『エイプリルフール』
眠れない夜、時々ネットで知り合った彼女と他愛もない話しをする。会話上手な彼女はいつも楽しくて気付くとあっという間に時間が過ぎていた。
ところがある日、偶然彼女の別垢を見付けてしまった。書き込みを覗くと名前こそ伏せてあるものの、明らかに自分を誹謗中傷している。最初は思い当たる節もなく言われる事に抵抗があったが、それ以上に楽しさが勝ち、だったら自分が見なければいいと割り切った。
今夜も彼女と楽しい時間を過ごした。
よせば良いのにまた彼女の別垢を覗く。
「いつまで話してるの?ほんとウザい」
今日はエイプリルフール。

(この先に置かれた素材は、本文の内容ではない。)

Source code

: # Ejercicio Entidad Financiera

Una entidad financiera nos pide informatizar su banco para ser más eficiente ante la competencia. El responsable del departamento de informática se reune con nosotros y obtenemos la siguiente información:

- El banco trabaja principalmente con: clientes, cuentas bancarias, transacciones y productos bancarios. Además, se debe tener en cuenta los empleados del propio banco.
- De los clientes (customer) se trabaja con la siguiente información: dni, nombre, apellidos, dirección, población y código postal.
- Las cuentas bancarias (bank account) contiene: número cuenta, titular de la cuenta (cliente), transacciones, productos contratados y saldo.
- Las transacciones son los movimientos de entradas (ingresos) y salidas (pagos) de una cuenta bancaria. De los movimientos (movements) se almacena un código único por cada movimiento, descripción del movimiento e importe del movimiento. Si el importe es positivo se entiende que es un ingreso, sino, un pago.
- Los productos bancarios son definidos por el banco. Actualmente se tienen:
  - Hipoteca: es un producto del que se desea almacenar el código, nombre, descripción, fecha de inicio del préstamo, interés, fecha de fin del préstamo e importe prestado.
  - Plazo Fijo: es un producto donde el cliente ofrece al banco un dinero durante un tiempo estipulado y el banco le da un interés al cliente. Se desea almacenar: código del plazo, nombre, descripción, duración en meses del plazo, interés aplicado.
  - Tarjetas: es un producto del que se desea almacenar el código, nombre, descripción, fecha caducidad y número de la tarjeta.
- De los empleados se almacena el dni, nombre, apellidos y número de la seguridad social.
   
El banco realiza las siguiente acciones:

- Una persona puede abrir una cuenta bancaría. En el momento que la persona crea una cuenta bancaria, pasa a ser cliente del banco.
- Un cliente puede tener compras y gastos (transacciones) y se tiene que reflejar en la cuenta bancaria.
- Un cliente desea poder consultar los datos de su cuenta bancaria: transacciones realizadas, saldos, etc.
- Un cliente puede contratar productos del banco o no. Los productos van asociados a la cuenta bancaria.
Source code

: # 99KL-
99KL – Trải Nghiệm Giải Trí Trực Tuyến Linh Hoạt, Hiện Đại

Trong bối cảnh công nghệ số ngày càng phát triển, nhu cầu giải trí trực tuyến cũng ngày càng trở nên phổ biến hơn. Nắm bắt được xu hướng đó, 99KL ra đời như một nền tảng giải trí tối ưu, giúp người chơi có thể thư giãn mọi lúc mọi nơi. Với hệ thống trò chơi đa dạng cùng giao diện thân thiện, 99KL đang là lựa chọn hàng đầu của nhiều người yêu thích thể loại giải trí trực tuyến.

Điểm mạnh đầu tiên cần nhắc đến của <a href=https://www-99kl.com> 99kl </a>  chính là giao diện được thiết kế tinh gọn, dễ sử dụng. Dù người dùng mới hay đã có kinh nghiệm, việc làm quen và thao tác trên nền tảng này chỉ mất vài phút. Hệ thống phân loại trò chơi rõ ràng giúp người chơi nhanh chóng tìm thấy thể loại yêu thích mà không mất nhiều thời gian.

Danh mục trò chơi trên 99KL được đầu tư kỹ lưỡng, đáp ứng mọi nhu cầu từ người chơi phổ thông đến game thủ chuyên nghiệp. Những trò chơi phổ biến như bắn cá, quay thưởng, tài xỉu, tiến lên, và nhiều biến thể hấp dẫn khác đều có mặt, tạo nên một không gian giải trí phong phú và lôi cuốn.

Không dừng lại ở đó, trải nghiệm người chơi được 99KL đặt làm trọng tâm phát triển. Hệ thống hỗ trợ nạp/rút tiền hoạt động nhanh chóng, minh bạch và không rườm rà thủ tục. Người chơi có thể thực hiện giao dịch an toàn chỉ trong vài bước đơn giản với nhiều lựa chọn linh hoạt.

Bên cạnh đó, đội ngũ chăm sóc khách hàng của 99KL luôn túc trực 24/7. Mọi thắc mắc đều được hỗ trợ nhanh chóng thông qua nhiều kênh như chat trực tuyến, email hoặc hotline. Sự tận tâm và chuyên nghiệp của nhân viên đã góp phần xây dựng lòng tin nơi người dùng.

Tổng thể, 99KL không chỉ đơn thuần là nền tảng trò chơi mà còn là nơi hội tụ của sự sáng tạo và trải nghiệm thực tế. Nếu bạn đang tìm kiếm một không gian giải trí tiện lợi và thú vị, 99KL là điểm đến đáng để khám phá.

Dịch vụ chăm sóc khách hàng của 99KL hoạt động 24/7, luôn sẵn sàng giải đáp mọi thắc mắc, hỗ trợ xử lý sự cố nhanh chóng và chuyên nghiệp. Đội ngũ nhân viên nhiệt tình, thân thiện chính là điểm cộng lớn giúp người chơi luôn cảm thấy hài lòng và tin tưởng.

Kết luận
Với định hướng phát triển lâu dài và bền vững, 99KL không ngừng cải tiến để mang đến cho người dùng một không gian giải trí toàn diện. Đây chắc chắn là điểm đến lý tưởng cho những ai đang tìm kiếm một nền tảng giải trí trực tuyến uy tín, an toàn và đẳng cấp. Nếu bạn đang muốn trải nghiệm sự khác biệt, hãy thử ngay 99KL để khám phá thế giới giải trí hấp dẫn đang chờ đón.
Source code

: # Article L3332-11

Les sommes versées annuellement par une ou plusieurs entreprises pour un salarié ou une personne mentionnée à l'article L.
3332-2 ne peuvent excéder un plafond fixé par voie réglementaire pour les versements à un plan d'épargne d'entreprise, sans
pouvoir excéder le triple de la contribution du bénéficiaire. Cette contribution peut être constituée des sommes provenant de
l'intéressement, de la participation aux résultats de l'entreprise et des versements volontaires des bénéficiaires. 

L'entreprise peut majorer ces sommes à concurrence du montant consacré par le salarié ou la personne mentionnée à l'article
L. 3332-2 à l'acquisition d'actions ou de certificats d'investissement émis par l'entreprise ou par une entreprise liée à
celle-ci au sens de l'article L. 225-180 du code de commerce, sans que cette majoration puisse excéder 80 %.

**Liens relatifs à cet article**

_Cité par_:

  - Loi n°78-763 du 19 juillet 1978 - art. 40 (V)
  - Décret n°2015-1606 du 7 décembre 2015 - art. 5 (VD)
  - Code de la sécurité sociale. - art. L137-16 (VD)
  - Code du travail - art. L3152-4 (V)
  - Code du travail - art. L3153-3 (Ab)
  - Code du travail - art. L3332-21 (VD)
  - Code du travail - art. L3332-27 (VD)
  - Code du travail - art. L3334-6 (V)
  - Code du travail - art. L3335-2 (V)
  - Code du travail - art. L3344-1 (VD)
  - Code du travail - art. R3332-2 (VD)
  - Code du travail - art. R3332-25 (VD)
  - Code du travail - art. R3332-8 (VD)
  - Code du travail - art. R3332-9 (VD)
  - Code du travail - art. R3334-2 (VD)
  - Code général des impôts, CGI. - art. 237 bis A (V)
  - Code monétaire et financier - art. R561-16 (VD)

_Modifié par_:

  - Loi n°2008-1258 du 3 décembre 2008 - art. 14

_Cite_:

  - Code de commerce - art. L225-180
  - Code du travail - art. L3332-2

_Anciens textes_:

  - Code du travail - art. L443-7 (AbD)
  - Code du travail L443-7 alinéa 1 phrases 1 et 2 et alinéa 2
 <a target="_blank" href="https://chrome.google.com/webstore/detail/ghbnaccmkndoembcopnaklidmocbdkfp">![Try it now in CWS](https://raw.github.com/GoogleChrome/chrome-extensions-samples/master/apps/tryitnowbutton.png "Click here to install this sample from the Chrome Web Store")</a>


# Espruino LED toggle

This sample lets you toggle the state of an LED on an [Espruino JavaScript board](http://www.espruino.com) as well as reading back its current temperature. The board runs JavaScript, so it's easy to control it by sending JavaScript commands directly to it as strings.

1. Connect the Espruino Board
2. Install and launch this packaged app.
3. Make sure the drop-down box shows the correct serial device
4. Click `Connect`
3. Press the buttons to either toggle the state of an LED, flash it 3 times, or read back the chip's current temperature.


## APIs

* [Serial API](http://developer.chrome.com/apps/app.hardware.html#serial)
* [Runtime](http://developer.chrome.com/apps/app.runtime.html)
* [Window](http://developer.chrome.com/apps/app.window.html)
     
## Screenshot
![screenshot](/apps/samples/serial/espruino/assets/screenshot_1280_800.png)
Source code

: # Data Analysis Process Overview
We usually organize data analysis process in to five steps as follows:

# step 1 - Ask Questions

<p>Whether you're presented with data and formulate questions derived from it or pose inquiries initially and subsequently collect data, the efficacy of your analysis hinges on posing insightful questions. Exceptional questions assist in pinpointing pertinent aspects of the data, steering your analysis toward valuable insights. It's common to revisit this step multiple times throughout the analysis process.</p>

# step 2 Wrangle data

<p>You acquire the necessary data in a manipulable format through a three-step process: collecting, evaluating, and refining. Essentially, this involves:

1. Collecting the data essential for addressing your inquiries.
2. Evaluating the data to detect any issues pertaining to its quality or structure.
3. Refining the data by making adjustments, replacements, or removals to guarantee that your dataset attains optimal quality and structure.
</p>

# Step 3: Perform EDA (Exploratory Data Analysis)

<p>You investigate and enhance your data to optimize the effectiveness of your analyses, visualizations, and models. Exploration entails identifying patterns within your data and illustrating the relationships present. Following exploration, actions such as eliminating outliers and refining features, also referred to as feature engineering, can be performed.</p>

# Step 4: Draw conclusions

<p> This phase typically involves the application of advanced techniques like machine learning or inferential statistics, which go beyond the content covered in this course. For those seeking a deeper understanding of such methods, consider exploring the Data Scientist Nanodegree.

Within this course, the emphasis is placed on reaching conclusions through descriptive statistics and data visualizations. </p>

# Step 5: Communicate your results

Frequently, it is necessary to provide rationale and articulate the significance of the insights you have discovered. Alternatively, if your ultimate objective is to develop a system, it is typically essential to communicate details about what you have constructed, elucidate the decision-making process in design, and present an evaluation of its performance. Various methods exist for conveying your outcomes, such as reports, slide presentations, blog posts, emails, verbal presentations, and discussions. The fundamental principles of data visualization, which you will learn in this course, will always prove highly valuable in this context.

彼女の言葉は嘘だと思いたい。
『ないものねだり』
「もう!私の髪の毛ってどうしてこんなに
枝毛だらけなの!」
「そんな事無いわよ。蘭の髪はとっても綺麗よ」
「おばあちゃんは枝毛が無いから
そんな事言えるんだよ!」
「あら、おばあちゃんだってこんなに白髪で‥
蘭みたいな長い黒髪が羨ましいわ」
「でもおばあちゃんは切れ毛も無いじゃん!」
「おいおい朝から騒がしいな。じいちゃんは
2人の髪があんまりフサフサで羨ましいぞ」
『好きじゃないのに』
私の名前は河野 鮎。
自己紹介すると大体皆に直ぐ覚えて貰える。
そして何処でも同じような事を聞かれる。
「もしかしてお父さんて釣りが趣味?」
「お母さんは魚料理が得意とか?」
「鮎さんて、アユ食べるの好き?」
実はどれもこれも当てはまら無い。
お父さんは釣りはやらないし
お母さんは魚料理は苦手だ。
全部違うよの答えに、皆の「えー‥」迄の
やり取りがいつものセット。
でも最後に言うの。
私はアユは好きじゃないのに
自分の名前は大好きだよ。
『ところにより雨』
天気予報は晴れのち曇り、ところにより雨。
ここは雨が降るだろうか、それとも降らない
だろうか‥。今日の微妙な天気に空を見上げる。
そうでなくても日照時間の少ない地域、
今の晴れ間に少しでも外に洗濯物を干したい。
もし雨が降ったらまた洗い直しだな‥と
思いつつ庭に洗濯物を出す。
これから出掛けて帰りは午後3時。
それまで天気がもつかもたないか。
この勝負、私は勝つ事に賭ける。
『バカみたい』
就職して1年、ようやく仲良し3人組の飲み会が
行われた。久しぶりに会うふたりだが、あの頃と
変わらず楽しい時間が共有出来るのが嬉しかった。暫く飲んでいると突然美紀が言った。
「ねぇ。5年経ったら皆でハワイに行かない?」
いいね!是非そうしよう、とあの日約束してから
私は給料日になるとハワイ貯金と称して、毎月決め
た額を積み立てていった。年に一度の飲み会で
ハワイまで後何年だね、なんて話しをするのも
楽しかった。
ところが、5年目の飲み会で美紀が最近彼と一緒に
ハワイに行ったと嬉しそうに報告して来た。それを聞いた優子も、実は私も彼と先月‥と。
私はハワイ談義で盛り上がる2人に笑顔を向けながら、ひとり最後まで約束を信じていた自分がバカみたいに思えてならなかった。